Stocks Close at Multiyear High, by Matt Jarzemsky, The Wall Street Journal, September 8, 2012, Section 2, Page 4, www.wsj.com. Stocks closed this week at a multi-year high with the Dow Jones Industrial average closing at 14.64 points, its highest finish since December 2007. This increase shows that the economy might be looking at an upswing. Not only were United States stocks up, but so were Europe's and China's. An improvement in the economy will add a more positive outlook for consumers and may encourage them to invest more or spend more money.

Thursday, September 6, 2012

Introduction


My name is Elyssa DiRaffaele and I am a senior and DePauw University. I am an English Writing major with a minor in Classical Civilizations. Even though I attend college in Indiana, I am originally from a small town in Connecticut. I have two younger siblings; Alli who is a senior in high school and Nick who is in eighth grade. Being away from them and my parents is the only thing I don’t like about the Midwest (and that there isn’t a substantial body of water within a fifteen minute drive). Post-graduation, I am hoping to attend law school and eventually become an attorney for a large international business.

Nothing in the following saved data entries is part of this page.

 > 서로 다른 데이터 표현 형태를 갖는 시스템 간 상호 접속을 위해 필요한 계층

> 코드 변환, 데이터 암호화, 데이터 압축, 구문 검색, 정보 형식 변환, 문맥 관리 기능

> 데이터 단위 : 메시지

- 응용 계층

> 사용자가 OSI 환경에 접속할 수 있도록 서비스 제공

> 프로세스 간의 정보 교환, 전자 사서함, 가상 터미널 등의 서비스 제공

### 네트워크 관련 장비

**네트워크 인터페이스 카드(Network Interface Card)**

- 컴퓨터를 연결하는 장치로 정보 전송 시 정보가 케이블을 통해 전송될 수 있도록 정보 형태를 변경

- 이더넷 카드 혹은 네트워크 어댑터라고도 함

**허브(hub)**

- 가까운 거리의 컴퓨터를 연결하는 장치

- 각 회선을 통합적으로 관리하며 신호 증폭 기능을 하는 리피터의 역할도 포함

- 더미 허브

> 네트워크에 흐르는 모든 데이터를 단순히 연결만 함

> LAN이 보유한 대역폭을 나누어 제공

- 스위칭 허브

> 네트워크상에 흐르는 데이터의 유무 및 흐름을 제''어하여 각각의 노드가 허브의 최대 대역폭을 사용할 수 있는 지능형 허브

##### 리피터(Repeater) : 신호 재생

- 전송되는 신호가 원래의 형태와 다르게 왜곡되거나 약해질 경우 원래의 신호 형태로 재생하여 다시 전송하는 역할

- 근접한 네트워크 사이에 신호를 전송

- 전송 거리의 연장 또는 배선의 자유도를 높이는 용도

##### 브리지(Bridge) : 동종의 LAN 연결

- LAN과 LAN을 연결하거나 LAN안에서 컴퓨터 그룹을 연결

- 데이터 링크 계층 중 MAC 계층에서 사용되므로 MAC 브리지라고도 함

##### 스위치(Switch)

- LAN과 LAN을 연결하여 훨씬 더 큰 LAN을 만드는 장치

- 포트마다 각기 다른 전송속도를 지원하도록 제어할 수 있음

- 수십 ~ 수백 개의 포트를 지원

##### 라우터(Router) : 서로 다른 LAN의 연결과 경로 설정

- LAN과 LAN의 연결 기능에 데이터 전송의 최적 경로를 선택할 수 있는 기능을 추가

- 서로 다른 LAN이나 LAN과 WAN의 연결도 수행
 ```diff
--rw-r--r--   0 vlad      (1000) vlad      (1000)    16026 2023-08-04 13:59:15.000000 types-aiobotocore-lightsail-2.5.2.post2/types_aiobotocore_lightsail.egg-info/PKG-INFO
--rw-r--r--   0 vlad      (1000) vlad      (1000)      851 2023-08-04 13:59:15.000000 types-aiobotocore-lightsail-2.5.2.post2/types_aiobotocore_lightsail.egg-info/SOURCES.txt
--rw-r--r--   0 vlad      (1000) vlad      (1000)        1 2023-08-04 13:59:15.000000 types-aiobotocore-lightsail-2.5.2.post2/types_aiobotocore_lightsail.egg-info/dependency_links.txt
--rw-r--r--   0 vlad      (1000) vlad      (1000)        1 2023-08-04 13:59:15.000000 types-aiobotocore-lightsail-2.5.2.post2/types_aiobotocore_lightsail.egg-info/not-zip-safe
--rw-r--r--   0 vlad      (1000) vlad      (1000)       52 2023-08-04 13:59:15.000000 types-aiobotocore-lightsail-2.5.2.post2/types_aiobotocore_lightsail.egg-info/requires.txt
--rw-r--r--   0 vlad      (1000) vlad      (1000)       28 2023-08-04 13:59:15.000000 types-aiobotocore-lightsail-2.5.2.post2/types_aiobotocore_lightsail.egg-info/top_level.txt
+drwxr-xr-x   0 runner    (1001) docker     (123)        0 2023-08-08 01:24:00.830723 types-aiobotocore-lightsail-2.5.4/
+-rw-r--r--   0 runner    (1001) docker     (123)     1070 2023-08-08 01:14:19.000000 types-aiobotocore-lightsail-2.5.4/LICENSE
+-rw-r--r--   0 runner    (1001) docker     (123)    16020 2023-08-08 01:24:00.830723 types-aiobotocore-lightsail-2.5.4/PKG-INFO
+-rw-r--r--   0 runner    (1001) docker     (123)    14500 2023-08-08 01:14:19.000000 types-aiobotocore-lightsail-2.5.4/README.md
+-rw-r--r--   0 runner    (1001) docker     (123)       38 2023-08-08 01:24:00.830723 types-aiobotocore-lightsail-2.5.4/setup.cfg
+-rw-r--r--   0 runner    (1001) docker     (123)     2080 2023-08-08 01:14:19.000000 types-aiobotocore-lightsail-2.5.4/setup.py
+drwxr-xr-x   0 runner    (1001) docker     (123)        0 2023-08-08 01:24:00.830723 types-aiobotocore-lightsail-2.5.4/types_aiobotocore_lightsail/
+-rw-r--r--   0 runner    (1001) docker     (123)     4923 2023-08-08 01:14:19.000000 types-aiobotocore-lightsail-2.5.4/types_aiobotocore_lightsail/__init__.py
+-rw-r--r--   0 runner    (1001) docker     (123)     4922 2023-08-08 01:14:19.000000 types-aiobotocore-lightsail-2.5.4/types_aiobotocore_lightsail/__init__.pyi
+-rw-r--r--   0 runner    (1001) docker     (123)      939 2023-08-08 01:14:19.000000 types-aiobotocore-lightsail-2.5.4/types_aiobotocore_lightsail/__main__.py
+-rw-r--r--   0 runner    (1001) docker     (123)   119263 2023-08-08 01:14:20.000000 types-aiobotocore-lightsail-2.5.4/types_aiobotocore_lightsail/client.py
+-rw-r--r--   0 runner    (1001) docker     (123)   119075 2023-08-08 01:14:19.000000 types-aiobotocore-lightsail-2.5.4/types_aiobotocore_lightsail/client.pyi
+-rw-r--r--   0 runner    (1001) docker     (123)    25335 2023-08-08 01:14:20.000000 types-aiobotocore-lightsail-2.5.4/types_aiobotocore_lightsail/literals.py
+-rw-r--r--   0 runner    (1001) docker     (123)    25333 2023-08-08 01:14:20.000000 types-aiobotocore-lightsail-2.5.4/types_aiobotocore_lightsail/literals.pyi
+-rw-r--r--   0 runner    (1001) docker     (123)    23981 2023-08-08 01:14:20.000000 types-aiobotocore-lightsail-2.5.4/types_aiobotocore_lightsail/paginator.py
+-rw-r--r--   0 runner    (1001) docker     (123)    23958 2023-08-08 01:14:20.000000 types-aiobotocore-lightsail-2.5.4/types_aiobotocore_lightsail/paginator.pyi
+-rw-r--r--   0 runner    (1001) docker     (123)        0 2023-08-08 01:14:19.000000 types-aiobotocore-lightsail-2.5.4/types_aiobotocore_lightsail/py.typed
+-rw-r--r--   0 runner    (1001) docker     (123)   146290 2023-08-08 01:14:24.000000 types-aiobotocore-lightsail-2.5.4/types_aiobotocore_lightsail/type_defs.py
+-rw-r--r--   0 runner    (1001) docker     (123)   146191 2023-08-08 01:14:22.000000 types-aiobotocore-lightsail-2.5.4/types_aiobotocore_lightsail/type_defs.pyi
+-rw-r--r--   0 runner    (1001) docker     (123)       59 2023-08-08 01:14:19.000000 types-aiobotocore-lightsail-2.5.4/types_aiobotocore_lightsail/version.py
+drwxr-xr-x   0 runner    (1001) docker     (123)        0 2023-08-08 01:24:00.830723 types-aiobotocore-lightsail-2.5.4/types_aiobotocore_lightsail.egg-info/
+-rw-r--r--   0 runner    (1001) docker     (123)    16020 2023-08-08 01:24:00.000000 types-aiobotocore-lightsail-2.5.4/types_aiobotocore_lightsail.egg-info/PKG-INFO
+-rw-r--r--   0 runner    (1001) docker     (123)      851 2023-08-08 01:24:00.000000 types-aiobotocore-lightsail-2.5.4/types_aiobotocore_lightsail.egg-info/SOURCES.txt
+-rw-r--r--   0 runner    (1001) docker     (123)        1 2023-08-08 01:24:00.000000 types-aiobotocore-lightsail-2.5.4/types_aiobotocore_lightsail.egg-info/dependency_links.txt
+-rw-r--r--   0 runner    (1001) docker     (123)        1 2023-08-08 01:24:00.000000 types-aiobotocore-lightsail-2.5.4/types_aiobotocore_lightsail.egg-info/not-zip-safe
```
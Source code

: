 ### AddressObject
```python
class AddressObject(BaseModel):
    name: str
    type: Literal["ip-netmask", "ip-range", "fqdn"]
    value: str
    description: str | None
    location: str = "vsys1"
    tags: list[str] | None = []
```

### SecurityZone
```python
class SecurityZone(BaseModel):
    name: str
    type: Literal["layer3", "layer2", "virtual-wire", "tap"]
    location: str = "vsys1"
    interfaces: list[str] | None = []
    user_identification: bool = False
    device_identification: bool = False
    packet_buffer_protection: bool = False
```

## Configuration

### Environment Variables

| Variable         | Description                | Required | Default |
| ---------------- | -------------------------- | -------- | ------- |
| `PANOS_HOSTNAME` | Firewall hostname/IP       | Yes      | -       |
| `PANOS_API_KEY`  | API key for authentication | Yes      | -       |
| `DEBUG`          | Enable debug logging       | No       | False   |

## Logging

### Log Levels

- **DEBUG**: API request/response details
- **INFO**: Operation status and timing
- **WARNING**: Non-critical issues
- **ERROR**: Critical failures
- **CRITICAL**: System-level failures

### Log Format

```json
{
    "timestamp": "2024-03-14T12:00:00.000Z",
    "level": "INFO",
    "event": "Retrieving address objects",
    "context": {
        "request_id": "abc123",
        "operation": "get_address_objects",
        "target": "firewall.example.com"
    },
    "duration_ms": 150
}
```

My interest was sparked in the business field after taking an Investigative Journalism course with Mark Tatge. Currently, I am enrolled in his Economic Writing course which is where this blog stems from. Since my educational background in economics is extremely limited (I have only taken an introductory course) I am intrigued to expand my knowledge on the inner workings of our economy. I always hear people saying that economics is easy. Maybe what they mean is the concepts are easy to understand. But if economics were easy, I don’t think the United States would have over $16 trillion in debt.